Qualifications: not finished, behind in fact, my advisor hasn't read it, my group hasn't workshopped much of it. Footnotes were a bit of a pain, so I've changed any applicable ones to links and left out others. I'm especially embarassed by the last section, which notices the right things but has little to no good analysis.

In short: this is my baby, but it's an ugly baby. So constructive criticism is welcome.


Show/Hide Text


Since the mid-nineties, the web genre that would eventually come to be known as the "weblog" or "blog" has become increasingly prominent.[1] Coinciding with their increased visibility, weblogs have diversified into an increasing number of subgenres; every study of the blogosphere finds that the ostensibly autobiographical, diary-style webpage — once fairly rare[2] — is by far the most common. Blogosphere studies, however, is an area with no shortage of definitional problems, and Wayne Booth's warning that "even careful critics are sometimes overpersuaded by their own definitions" (31-32) should not be taken lightly. What does Susan Herring or Rebecca Blood mean by "personal journal"? How does any given reader even understand the word "blog?" Even the most widely-accepted definition of the blog, "a frequently updated website consisting of dated entries arranged in reverse chronological order so the most recent post appears first" (Walker) contains a hidden normative aspect in its call for frequent posts. In "Distributed Narrative," Walker goes further, arguing that a blog without links or commentators is not actually a blog (20) — these definitions are unnecessarily restrictive, but they seem plausible to most readers because their normative elements are structural features present in the most popular instances of the major blog genres. Because these trait-based definitions, examples of what Anne Freadman calls the "recipe theory" of genre (52), are insufficient for building a coherent taxonomy, and because the "contrastive" approach she proposes lacks their explanatory power within genres, a non-arbitrary theorization of the diary weblog requires the separate application of two conceptually different approaches: a broad taxonomic approach based on differences in narrative structure and focus, and a rhetorical-interpretative approach identifying weblog traits correlated with success[3] within the taxonomic category. The end result is genuinely descriptive, rather than prescriptive.

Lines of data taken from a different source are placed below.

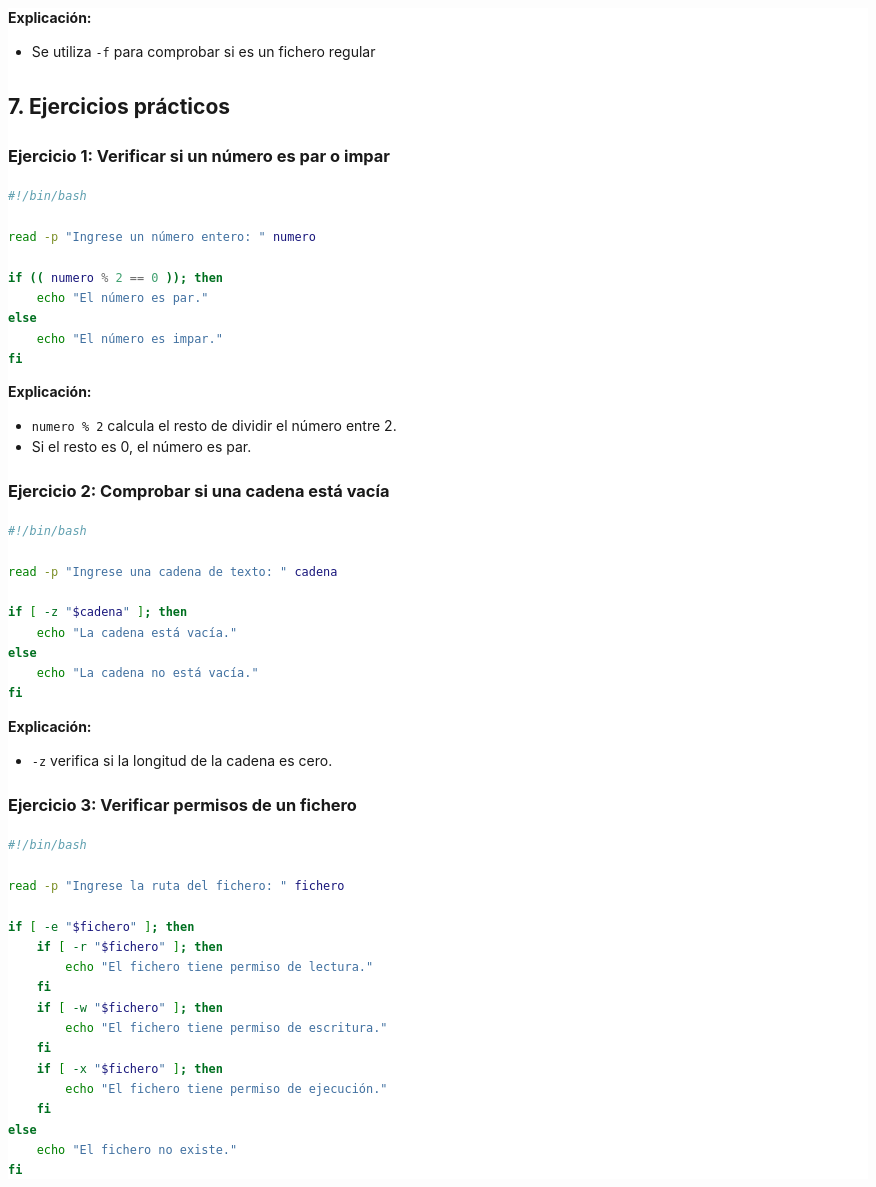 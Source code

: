 **Explicación:**

- Se utiliza `-f` para comprobar si es un fichero regular

## **7. Ejercicios prácticos**

### **Ejercicio 1: Verificar si un número es par o impar**

```bash
#!/bin/bash

read -p "Ingrese un número entero: " numero

if (( numero % 2 == 0 )); then
    echo "El número es par."
else
    echo "El número es impar."
fi
```

**Explicación:**

- `numero % 2` calcula el resto de dividir el número entre 2.
- Si el resto es 0, el número es par.

### **Ejercicio 2: Comprobar si una cadena está vacía**

```bash
#!/bin/bash

read -p "Ingrese una cadena de texto: " cadena

if [ -z "$cadena" ]; then
    echo "La cadena está vacía."
else
    echo "La cadena no está vacía."
fi
```

**Explicación:**

- `-z` verifica si la longitud de la cadena es cero.

### **Ejercicio 3: Verificar permisos de un fichero**

```bash
#!/bin/bash

read -p "Ingrese la ruta del fichero: " fichero

if [ -e "$fichero" ]; then
    if [ -r "$fichero" ]; then
        echo "El fichero tiene permiso de lectura."
    fi
    if [ -w "$fichero" ]; then
        echo "El fichero tiene permiso de escritura."
    fi
    if [ -x "$fichero" ]; then
        echo "El fichero tiene permiso de ejecución."
    fi
else
    echo "El fichero no existe."
fi
```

Taxonomy toward a definition of the diary weblog


To locate the diary weblog genre using Freadman's contrastive approach, a "domain of pertinent comparisons" must first be chosen, a "like-statement" that precedes the successive "not-statement," which in turn establishes a dichotomy and sets up the next "like-statement" in the chain (51). Although blogs were influenced by many genres, both on- and offline — most theorists consider the diary, the homepage, and the epistolary novel relatives, and Miller goes on to spot genre features from the clipping service, the broadside, the anthology, the commonplace book, and the ship's log — rather than engage in a historical debate over weblog origins, it's simpler to begin the taxonomy within the blogosphere and make the first distinction one between two types of weblog.

In her essay, Julie Rak mentions the method of classifying weblogs by focus — sites are either focused inward, or focused outward as a set of annotated links (171). Sandeep Krishnamurthy makes a similar distinction, separating personal from topical blogs (qtd. in Herring, 3) and charting where blogs fall between the two axes. Though commentators like van Djick are right to call such distinctions "tenuous," the narratives of autobiographical weblogs, which have their source and their focus in the experiences and identity of the implied blogger, look inward to a much greater extent than weblogs like Go Fug Yourself or Said the Gramophone[4], which traffic in personal opinion but comment on aesthetic experiences which would be publicly available even if the blogger didn't exist. A similar rationale also applies to news, sports, technology, and other topical weblogs. The weblogs we're focusing on fall within the group that is content-generative, not content-dependent.

Not all content-generative weblogs, however, contain the presumptive autobiographical narrative of the diary weblog. Most of the blog Londonmark is given over to invented narratives — alternate versions of movie scenes, portentous character sketches — which, while clearly generated content, are not presented as real experiences. Other blogs, like Gus Openshaw's Whale-Killing Journal, are just as obviously fictional stories written in weblog form. Unlike the invented narratives which sometimes appear on diary weblogs, for example the statement of "quarterly objectives" Alice Bradley of Finslippy claims to have found in her toddler's crib , blogs like Londonmark posit no identification between the narrator and what, adapting a term from Wayne Booth, we'll call the "implied blogger." The contrast is not one between fictional and nonfictional blog entries, but between narratives that posit an autobiographical connection between the narrator and (to adapt a term from Wayne Booth) the "implied blogger," and narratives which don't. The presumptively reality-reflective blog entries are here the object of study.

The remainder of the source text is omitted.